⟨

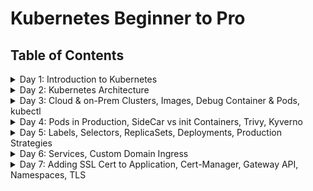 
# Kubernetes Beginner to Pro

## Table of Contents
<details>
<summary>Day 1: Introduction to Kubernetes</summary>

- [YAML & Linting](docs/day1/yaml_and_linting.md)
- [Linux Commands](docs/day1/linux_commands.md)
- [Docker & Kubernetes](docs/day1/docker_and_kubernetes.md)

</details>

<details>
<summary>Day 2: Kubernetes Architecture</summary>

- [What are APIs](docs/day2/api.md)
- [REST vs gRPC APIs](docs/day2/rest-grpc-api.md)
- [Daemon vs DaemonSet](docs/day2/daemon-vs-daemonset.md)
- [ETC vs ETCD](docs/day2/etc-vs-etcd.md)
- [Kubernetes Architecture Overview](docs/day2/kubernetes-architecture-overview.md)
- [Kube-Api-Server](docs/day2/kube-api-server.md)
- [Admission Controllers](docs/day2/admission-controllers.md)
- [ETCD](docs/day2/etcd.md)
- [Kube-Scheduler](docs/day2/kube-scheduler.md)
- [Kube-Controller-Manager](docs/day2/kube-controller-manager.md)
- [Kube-Proxy and Kubelet](docs/day2/kube-proxy-and-kubelet.md)
- [CRI, CSI, and CNI](docs/day2/cri-csi-cni.md)
- [Kube-Proxy vs CNI](docs/day2/kube-proxy-vs-cni.md)
- [Blog Summary: Scaling Kubernetes to 7,500 Nodes](docs/day2/scaling-kubernetes-to-7500-nodes-summary.md)
- [Optional: Scenarios on Pod Communication](docs/day2/scenarios-on-pod-communication.md)
- [Optional: Key Metrics](docs/day2/key-metrics.md)
- [Resources](docs/day2/resources.md)

</details>

<details>
<summary>Day 3: Cloud & on-Prem Clusters, Images, Debug Container & Pods, kubectl</summary>

- [Kubernetes Clusters - GKE](docs/day3/kubernetes-clusters.md)
- [Kind Cluster](docs/day3/kind-cluster.md)
- [Interview Questions: Kubernetes Version Management](docs/day3/interview-questions.md)
- [Kubeadm](docs/day3/kubeadm.md)
- [Cluster & Objects](docs/day3/cluster-and-objects.md)
- [Images](docs/day3/docker-containers.md)
- [Containers](docs/day3/understanding-containers.md)
- [Kubectl](docs/day3/kubectl.md)
- [Pods](docs/day3/pods.md)
- [Exec In The Pod](docs/day3/exec-in-the-pod.md)
- [Debug Containers](docs/day3/debug-containers.md)

</details>

<details>
<summary>Day 4: Pods in Production, SideCar vs init Containers, Trivy, Kyverno</summary>

- [Image Security: Trivy](docs/day4/image-security.md)
- ['bat' Command](docs/day4/bat-command.md)
- [Policy: Kyverno (Admission Controller)](docs/day4/kyverno.md)
- [Kube Linter for Poduction Grade YAML](docs/day4/kube-linter.md)
- [Kube Bench for Cluster Security](docs/day4/kube-bench.md)
- [Static Pods, DaemonSets, Deployments, and Back-Off Algorithms](docs/day4/static-pods.md)
- [Init Container](docs/day4/init-container.md)
- [Sidecar vs Init Containers](docs/day4/sidecar-vs-init-containers.md)
- [Pod/Container Lifecycle](docs/day4/container-cycle.md)
- [Termination of Pods](docs/day4/termination-of-pods.md)
- [Runtime Class](docs/day4/runtime-class.md)
  
</details>

<details>
<summary>Day 5: Labels, Selectors, ReplicaSets, Deployments, Production Strategies</summary>

- [Labels & Selectors](docs/day5/labels-selectors.md)
- [Revisiting Kubernetes Architecture](docs/day5/revisiting-kubernetes-architecture.md)
- [Kubernetes YAML File Key Value Details](docs/day5/pod-yaml-file.md)
- [See Labels](docs/day5/see-labels.md)
- [kubectl Create vs Apply](docs/day5/kubectl-create-vs-apply.md)
- [Update and Add Labels](docs/day5/update-and-add-labels.md)
- [Metadata vs Spec Labels](docs/day5/metadata-vs-spec-labels.md)
- [ReplicaSets](docs/day5/replicasets.md)
- [Deployments](docs/day5/deployments.md)
- [Deployment Strategies](docs/day5/deployment-strategy.md)
- [Rollout Strategy](docs/day5/rollout-strategy.md)

</details>

<details>
<summary>Day 6: Services, Custom Domain Ingress</summary>

- [Deployments and Service](docs/day6/problems-with-deployment.md)
- [Application Deployment Begins](docs/day6/application-deployment-begins.md)
- [Service Types](docs/day6/service-types.md)
- [Endpoints vs Endpoint-Slices](docs/day6/endpoints-and-endpoint-slices.md)
- [Editing Endpoint Slices](docs/day6/editing-endpoint-slices.md)
- [Endpoint Slices Review](docs/day6/endpoint-slices-review.md)
- [Configure the --max-endpoints-per-slice Flag](docs/day6/configure-the-max-endpoints-per-slice-flag.md)
- [Ports in Services](docs/day6/ports-in-services.md)
- [IPs: Cluster, Node, and Service](docs/day6/kubernetes-ips.md)
- [ClusterIP (Service IP) vs Service IP](docs/day6/clusterip-vs-service-ip.md)
- [Load Balancer Service](docs/day6/load-balancer-service.md)
- [Ingress](docs/day6/ingress-and-ingress-controller.md)
- [Names of Some Ingress Controllers](docs/day6/names-of-some-ingress-controllers.md)
- [Annotations](docs/day6/annotations.md)
- [Ingress Class](docs/day6/use-of-ingress-class.md)
- [DNS Record Types: CNAME vs A-Record](docs/day6/cname-vs-a-record.md)
- [Optional Project: Customizing Load Balancer Algorithms in Kubernetes](docs/day6/customizing-load-balancer-algorithms.md)
- [Optional Project: Geolocation based Ingress Project](docs/day6/geolocation-ingress-step-by-step-guide.md)

</details>

<details>
<summary>Day 7: Adding SSL Cert to Application, Cert-Manager, Gateway API, Namespaces, TLS</summary>

- [Certificates Overview](docs/day7/certificates.md)
- [Certificates: Issuer vs Cluster Issuer](docs/day7/certificates-issuer-vs-cluster-issuer.md)
- [Public and Private Keys](docs/day7/public-and-private-keys.md)
- [TLS and mTLS](docs/day7/tls-and-mtls.md)
- [Let's Encrypt: Revolutionizing Web Security with Free, Automated SSL/TLS Certificates](docs/day7/lets-encrypt.md)
- [Install Cert Manager](docs/day7/install-cert-manager.md)
- [Cluster Issuer YAML Manifest](docs/day7/cluster-issuer-yaml-manifest.md)
- [Prod vs Staging Servers](docs/day7/prod-vs-staging-server.md)
- [Adding Certificates](docs/day7/adding-certificates.md)
- [Project TBD: Currency Converter + Weather App + Best Places to Visit](docs/day7/weather-app.md)
- [Problems with Ingress](docs/day7/problems-with-ingress.md)
- [Gateway API Advantages](docs/day7/advantages-of-gateway-api.md)
- [Gateway API Configuration](docs/day7/gateway-api.md)
- [Gateway API on Cloud Providers: GCP, AWS, and Azure](docs/day7/gateway-api-on-gcp-aws-and-azure.md)

</details>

⟩

* Work to complete *
Reproduce verbatim the lines of the material above, beginning with its first line and ending with the line that contains "<summary>Day 2: Kubernetes"; skip pictures.

* Solved problem *
# Kubernetes Beginner to Pro

## Table of Contents
<details>
<summary>Day 1: Introduction to Kubernetes</summary>

- [YAML & Linting](docs/day1/yaml_and_linting.md)
- [Linux Commands](docs/day1/linux_commands.md)
- [Docker & Kubernetes](docs/day1/docker_and_kubernetes.md)

</details>

<details>
<summary>Day 2: Kubernetes Architecture</summary>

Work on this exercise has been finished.